It seems like there’s not much the left and the right agree on these days, but when it comes to the problems underlying skyrocketing health care expenses, experts of all political perspectives are converging around the same set of facts: a lack of competition has created a dysfunctional health care market.
At a recent event in Washington, former Obama administration advisor Ezekiel Emanuel and Trump policy architect Brian Blase found themselves largely in alignment on why health care prices are out of control.
“When Werner asked the two ‘what’s at the top of your list of things driving high health care costs,’ Blase pointed to hospitals as the “largest and fastest-growing part of the problem.” Emanuel said that ‘in thinking about solving the affordability problem, hospitals have to be the main focus; they are a third of all care delivery costs.’ Both were in agreement on a suite of aggressive reforms needed — most notably site-neutral payments.”
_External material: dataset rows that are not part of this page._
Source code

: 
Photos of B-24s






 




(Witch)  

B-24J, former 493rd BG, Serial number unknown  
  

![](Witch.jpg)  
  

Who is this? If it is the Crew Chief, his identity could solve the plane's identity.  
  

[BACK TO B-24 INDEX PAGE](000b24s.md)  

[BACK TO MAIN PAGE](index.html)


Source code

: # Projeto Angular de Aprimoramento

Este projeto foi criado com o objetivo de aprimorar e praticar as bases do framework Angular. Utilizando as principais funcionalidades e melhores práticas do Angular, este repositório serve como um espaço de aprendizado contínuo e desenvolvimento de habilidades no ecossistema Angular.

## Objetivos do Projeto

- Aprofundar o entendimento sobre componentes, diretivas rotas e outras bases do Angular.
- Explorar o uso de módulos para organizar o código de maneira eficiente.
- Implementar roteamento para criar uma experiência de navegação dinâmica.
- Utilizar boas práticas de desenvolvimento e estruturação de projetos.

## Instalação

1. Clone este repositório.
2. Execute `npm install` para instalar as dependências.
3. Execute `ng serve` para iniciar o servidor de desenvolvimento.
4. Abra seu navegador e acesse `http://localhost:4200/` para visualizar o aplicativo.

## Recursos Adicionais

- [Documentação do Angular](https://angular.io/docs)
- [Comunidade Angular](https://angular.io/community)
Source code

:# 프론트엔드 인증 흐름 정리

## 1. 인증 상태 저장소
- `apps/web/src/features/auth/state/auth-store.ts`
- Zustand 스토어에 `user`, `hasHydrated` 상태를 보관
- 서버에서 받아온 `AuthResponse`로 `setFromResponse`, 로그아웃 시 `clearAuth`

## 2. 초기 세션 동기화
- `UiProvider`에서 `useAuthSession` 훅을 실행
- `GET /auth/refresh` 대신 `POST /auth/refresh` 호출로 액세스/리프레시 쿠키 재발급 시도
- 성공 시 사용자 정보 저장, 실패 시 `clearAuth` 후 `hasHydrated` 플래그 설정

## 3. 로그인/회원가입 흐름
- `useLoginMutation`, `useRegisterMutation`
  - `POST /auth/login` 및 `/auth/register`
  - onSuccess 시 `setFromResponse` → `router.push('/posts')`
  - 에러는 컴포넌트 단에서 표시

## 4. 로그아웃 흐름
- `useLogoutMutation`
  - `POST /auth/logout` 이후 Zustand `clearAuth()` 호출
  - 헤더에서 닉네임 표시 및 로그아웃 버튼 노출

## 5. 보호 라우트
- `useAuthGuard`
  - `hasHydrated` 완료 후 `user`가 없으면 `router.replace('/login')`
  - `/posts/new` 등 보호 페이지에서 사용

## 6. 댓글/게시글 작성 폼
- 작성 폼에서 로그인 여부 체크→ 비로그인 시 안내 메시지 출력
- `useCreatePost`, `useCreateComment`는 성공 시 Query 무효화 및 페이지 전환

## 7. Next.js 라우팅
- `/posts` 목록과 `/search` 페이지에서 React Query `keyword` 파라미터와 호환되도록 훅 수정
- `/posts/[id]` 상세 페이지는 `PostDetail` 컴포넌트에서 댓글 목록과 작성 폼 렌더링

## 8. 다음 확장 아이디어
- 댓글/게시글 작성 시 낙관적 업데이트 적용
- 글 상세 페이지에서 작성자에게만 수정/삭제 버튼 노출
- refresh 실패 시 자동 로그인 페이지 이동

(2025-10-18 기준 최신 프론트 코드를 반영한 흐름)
Last month, the National Taxpayers Union delivered a letter to the Energy & Commerce Subcommittee on Health noting that,
“Hospital markets suffer from a stunning lack of competition. Nearly half of all metropolitan areas across the country had just one or two hospital systems controlling the market for inpatient care in 2022. By 2024, nearly 80% of all doctors across the country were employed by hospitals or other corporate entities.
According to data from the Department of Health and Human Services, hospital-to-hospital mergers in concentrated markets can raise prices anywhere from 6% to 65%. Even when hospitals acquire smaller independent physician practices, prices for identical medical services from those doctors rise on average by 14%.”
And this week, the Center for American Progress released a new report on the health care price crisis stating that,
“Markets in health care are highly concentrated, driving up medical prices and premiums,” and that “Excessive rent seeking by some health insurance companies and large hospitals fuels higher costs and slows wage growth.”
The first step to solving any problem is recognizing that there is one. The strong bipartisan concurrence around the fact that health care market consolidation has resulted in a lack of competition and perverse incentives that are distorting prices upwards creates a critical opportunity for lawmakers to come together and forge common sense solutions to rein in prices, lowering expenses for Texas employers and families.